* [TO DO]: What lines in the listing include "take"? Return a copy of each.
━━━━━━━━
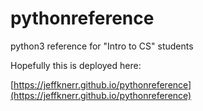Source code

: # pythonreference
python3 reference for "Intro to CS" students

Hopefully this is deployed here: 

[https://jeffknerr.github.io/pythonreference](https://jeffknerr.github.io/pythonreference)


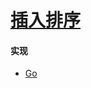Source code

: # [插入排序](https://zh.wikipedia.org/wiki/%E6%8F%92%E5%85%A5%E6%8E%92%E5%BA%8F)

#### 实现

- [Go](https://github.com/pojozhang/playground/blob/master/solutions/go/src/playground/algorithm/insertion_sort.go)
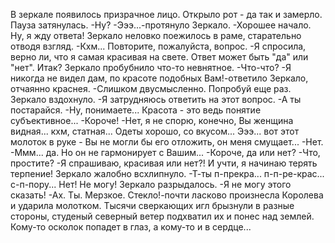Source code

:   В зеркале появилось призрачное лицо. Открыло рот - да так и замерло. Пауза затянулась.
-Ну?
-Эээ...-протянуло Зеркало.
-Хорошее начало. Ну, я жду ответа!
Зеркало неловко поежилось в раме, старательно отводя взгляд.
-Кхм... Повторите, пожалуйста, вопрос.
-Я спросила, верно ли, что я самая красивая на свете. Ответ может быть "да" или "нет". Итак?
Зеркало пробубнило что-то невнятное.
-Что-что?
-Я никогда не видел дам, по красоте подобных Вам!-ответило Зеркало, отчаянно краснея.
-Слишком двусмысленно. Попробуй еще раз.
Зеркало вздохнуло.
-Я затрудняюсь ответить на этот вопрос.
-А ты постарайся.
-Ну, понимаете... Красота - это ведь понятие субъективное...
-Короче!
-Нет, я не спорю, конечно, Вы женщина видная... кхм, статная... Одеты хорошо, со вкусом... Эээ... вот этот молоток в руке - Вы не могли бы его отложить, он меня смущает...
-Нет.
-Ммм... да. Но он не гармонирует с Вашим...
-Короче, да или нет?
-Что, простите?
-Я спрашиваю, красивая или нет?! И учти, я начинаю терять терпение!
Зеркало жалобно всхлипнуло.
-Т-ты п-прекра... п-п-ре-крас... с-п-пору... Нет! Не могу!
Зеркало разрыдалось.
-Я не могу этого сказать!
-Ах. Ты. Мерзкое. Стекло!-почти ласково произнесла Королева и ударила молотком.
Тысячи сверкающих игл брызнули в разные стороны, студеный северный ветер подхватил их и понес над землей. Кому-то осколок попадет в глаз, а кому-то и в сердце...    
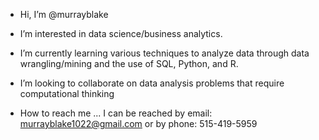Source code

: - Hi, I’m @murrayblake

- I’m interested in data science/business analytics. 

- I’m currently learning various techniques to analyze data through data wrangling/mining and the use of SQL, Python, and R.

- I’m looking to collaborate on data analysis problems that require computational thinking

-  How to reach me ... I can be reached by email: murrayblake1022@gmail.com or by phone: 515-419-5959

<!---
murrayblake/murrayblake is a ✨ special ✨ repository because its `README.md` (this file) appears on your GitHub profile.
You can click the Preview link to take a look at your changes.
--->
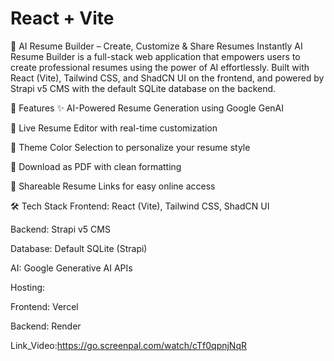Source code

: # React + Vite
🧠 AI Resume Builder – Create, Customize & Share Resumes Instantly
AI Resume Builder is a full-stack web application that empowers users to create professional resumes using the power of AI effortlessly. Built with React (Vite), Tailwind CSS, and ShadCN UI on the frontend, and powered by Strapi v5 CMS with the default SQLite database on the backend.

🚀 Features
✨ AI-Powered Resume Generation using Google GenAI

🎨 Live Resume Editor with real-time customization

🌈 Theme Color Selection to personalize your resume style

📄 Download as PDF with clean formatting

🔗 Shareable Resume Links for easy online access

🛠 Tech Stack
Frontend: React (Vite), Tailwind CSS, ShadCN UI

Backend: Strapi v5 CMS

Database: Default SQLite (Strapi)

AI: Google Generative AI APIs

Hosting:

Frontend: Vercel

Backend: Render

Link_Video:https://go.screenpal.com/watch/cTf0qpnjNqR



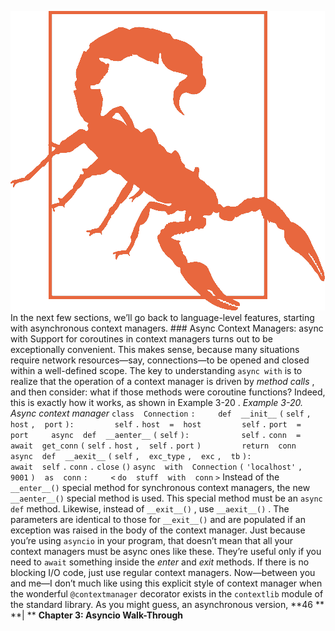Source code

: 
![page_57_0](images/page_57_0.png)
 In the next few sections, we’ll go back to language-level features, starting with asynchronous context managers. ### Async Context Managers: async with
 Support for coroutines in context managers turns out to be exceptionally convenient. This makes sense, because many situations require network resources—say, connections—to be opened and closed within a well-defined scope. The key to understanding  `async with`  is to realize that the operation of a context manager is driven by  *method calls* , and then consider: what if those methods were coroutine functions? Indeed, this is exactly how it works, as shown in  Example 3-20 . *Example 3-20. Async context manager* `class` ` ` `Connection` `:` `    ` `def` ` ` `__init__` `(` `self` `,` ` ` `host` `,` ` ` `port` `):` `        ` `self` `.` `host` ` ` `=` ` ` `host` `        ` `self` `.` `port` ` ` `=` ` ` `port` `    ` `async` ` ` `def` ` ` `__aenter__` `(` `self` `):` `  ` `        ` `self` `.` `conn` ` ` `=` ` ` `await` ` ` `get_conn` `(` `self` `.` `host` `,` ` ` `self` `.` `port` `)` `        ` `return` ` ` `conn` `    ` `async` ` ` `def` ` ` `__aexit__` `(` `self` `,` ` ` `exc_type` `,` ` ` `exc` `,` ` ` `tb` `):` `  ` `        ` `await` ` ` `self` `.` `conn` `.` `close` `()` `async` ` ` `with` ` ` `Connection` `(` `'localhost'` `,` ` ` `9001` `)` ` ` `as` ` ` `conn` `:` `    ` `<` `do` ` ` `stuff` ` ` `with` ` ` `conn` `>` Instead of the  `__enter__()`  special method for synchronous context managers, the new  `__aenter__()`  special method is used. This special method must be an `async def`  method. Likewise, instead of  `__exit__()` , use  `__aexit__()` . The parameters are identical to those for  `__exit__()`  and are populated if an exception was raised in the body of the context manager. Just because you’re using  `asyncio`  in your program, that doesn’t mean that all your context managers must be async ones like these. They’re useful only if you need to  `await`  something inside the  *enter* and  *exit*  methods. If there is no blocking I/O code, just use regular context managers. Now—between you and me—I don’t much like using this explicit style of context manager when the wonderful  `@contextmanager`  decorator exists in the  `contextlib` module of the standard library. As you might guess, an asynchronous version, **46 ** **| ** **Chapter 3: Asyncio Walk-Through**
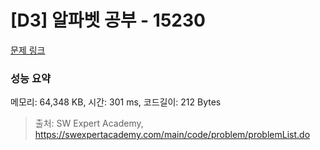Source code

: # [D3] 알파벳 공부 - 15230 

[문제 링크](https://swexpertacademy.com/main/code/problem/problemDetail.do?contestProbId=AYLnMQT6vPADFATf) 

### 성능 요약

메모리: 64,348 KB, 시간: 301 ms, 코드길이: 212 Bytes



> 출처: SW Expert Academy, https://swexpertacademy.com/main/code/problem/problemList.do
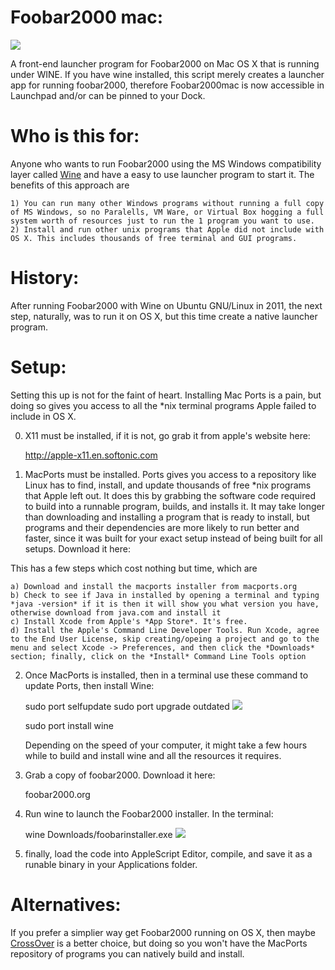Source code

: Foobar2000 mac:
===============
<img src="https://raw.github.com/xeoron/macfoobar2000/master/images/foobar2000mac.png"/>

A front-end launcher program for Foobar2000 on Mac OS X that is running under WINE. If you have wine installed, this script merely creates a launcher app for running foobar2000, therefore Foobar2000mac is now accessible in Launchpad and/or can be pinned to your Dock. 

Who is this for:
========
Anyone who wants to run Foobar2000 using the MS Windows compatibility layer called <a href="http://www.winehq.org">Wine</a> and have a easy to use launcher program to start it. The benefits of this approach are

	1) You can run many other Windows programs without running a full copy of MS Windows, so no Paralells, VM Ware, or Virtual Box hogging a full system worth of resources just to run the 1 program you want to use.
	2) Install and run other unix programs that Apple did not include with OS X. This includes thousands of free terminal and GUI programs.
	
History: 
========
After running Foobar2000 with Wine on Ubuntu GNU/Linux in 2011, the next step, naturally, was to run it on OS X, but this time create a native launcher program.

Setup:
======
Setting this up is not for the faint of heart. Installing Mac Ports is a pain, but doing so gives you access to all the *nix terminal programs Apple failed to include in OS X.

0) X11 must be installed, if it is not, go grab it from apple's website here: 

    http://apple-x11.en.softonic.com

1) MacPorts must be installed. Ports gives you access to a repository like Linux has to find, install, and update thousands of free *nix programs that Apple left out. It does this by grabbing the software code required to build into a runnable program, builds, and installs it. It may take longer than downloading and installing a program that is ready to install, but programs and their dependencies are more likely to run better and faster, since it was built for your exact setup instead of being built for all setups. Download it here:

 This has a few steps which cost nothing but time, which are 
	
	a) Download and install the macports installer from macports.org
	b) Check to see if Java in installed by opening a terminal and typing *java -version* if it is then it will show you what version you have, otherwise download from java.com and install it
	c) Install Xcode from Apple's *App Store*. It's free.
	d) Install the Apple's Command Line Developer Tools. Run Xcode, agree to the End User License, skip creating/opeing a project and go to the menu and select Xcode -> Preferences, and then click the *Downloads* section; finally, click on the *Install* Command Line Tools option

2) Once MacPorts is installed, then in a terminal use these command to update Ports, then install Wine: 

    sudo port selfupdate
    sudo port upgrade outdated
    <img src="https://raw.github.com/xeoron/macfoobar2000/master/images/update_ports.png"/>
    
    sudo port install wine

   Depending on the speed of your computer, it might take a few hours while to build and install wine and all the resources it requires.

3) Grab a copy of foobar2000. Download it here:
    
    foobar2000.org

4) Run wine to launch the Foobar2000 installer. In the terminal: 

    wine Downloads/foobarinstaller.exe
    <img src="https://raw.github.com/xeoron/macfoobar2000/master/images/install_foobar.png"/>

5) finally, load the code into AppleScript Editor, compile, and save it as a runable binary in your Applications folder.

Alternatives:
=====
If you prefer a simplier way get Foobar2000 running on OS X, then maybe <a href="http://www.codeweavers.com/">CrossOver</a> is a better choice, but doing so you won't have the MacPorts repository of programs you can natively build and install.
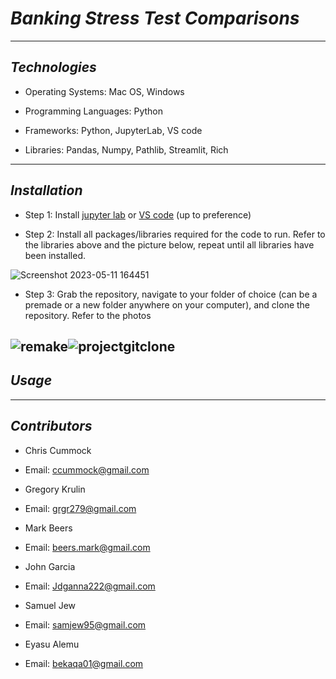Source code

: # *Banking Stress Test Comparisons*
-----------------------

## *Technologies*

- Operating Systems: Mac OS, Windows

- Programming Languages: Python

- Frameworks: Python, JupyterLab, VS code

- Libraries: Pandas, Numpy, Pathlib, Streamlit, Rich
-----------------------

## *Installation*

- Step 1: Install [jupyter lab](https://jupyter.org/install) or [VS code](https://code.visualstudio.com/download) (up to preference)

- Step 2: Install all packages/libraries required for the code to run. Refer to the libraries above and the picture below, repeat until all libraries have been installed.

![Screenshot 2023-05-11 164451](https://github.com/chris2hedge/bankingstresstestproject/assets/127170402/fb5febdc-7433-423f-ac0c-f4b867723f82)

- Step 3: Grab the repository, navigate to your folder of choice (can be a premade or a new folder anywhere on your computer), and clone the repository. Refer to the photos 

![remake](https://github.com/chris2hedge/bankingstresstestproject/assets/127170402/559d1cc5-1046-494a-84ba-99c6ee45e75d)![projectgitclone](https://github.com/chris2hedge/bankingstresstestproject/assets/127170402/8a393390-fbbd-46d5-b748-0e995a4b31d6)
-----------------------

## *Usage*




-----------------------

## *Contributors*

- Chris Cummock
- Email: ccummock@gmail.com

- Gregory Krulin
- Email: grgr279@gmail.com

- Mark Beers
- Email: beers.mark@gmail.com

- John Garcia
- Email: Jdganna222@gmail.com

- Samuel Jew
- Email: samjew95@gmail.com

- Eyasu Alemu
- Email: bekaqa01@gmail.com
━━━━━━━━
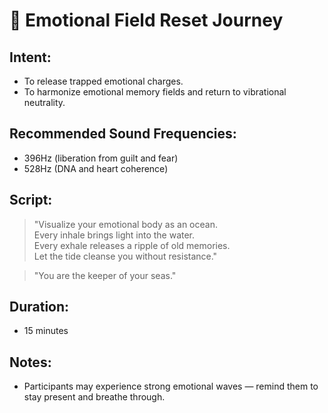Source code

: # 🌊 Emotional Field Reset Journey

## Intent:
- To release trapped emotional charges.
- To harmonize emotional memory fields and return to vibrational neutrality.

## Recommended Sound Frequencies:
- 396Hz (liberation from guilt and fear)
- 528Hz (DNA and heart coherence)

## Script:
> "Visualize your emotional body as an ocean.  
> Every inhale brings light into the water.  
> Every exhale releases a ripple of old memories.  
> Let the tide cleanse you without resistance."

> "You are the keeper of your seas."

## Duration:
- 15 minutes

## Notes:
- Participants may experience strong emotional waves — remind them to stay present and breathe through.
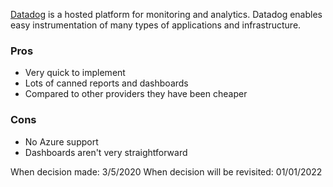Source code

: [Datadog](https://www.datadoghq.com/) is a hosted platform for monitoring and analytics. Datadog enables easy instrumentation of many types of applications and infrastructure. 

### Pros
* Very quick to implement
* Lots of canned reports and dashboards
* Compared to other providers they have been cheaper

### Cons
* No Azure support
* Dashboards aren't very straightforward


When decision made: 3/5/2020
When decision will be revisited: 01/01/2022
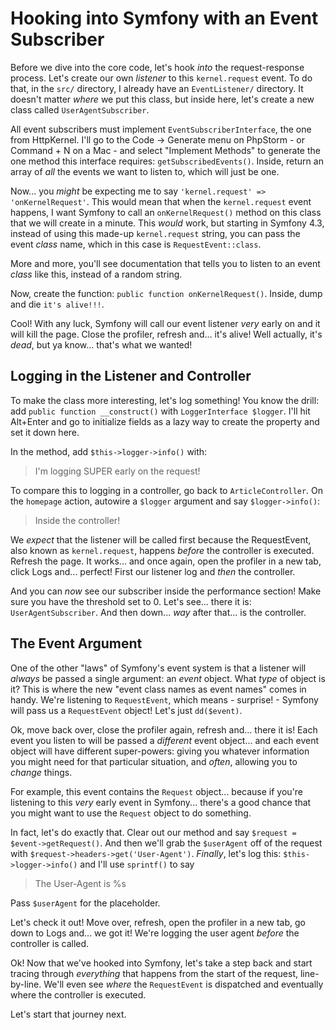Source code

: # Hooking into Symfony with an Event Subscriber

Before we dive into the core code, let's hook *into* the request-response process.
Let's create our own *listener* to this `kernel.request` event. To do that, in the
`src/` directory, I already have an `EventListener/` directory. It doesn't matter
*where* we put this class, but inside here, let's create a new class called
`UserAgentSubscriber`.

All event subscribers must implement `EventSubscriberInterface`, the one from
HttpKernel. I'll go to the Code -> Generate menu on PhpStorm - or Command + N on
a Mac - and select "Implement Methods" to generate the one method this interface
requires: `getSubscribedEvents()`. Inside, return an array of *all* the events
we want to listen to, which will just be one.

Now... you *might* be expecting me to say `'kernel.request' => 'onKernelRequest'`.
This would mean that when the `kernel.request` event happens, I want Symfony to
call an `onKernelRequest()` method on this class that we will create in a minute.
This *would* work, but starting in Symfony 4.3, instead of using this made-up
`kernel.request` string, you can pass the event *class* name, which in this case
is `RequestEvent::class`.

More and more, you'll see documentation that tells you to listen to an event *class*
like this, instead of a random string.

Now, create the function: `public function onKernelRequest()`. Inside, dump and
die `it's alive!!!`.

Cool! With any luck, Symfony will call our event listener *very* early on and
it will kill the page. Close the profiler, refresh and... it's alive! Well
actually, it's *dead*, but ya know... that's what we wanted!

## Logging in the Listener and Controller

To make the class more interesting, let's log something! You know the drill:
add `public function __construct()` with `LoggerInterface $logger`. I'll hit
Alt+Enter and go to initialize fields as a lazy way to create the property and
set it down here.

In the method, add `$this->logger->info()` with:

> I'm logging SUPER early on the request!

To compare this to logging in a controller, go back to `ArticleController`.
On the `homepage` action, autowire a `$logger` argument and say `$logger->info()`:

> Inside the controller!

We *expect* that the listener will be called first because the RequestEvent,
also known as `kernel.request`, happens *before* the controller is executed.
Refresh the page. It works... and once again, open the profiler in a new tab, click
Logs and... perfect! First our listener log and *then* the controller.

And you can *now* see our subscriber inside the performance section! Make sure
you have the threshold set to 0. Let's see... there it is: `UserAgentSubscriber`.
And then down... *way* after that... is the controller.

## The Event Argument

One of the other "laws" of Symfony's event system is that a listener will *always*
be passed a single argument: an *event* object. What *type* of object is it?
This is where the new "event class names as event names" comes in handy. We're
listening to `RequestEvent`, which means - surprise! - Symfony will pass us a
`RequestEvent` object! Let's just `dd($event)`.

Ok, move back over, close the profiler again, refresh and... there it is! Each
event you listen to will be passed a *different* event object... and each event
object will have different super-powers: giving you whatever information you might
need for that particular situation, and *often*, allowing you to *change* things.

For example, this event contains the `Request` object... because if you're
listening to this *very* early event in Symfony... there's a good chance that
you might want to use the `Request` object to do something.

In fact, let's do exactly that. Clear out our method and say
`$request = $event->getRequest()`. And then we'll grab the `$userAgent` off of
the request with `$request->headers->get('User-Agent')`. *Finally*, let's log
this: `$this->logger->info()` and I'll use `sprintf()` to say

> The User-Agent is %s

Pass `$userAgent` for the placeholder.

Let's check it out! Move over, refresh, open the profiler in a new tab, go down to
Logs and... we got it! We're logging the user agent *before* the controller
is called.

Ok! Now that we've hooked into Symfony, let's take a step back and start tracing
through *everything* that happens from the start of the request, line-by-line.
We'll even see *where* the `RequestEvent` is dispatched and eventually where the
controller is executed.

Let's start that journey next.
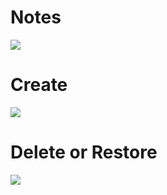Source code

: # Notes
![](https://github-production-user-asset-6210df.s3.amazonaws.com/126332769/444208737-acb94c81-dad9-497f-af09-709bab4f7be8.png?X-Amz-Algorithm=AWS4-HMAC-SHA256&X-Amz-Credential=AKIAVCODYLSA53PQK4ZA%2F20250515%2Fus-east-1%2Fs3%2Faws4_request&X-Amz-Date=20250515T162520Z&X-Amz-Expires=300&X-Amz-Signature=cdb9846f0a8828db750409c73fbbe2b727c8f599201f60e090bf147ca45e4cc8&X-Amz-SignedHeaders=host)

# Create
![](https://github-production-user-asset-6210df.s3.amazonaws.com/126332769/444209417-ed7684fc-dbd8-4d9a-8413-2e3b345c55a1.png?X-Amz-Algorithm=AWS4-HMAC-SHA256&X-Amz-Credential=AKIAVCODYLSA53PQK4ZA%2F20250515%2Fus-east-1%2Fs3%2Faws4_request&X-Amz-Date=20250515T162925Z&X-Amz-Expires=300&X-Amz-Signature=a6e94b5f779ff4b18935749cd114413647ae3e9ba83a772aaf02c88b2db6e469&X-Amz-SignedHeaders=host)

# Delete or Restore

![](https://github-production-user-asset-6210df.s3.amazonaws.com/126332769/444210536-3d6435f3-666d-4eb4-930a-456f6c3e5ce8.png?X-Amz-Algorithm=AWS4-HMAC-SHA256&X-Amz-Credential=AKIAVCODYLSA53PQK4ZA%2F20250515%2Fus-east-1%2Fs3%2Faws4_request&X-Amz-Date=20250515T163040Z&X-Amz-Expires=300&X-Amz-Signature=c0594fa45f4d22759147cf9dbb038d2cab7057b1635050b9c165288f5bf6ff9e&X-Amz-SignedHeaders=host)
━━━━━━━━
* [OUTPUT FOR THIS EXERCISE]:
You can click the Preview link to take a look at your changes.
1) MacPorts must be installed. Ports gives you access to a repository like Linux has to find, install, and update thousands of free *nix programs that Apple left out. It does this by grabbing the software code required to build into a runnable program, builds, and installs it. It may take longer than downloading and installing a program that is ready to install, but programs and their dependencies are more likely to run better and faster, since it was built for your exact setup instead of being built for all setups. Download it here:
   Depending on the speed of your computer, it might take a few hours while to build and install wine and all the resources it requires.
Ok! Now that we've hooked into Symfony, let's take a step back and start tracing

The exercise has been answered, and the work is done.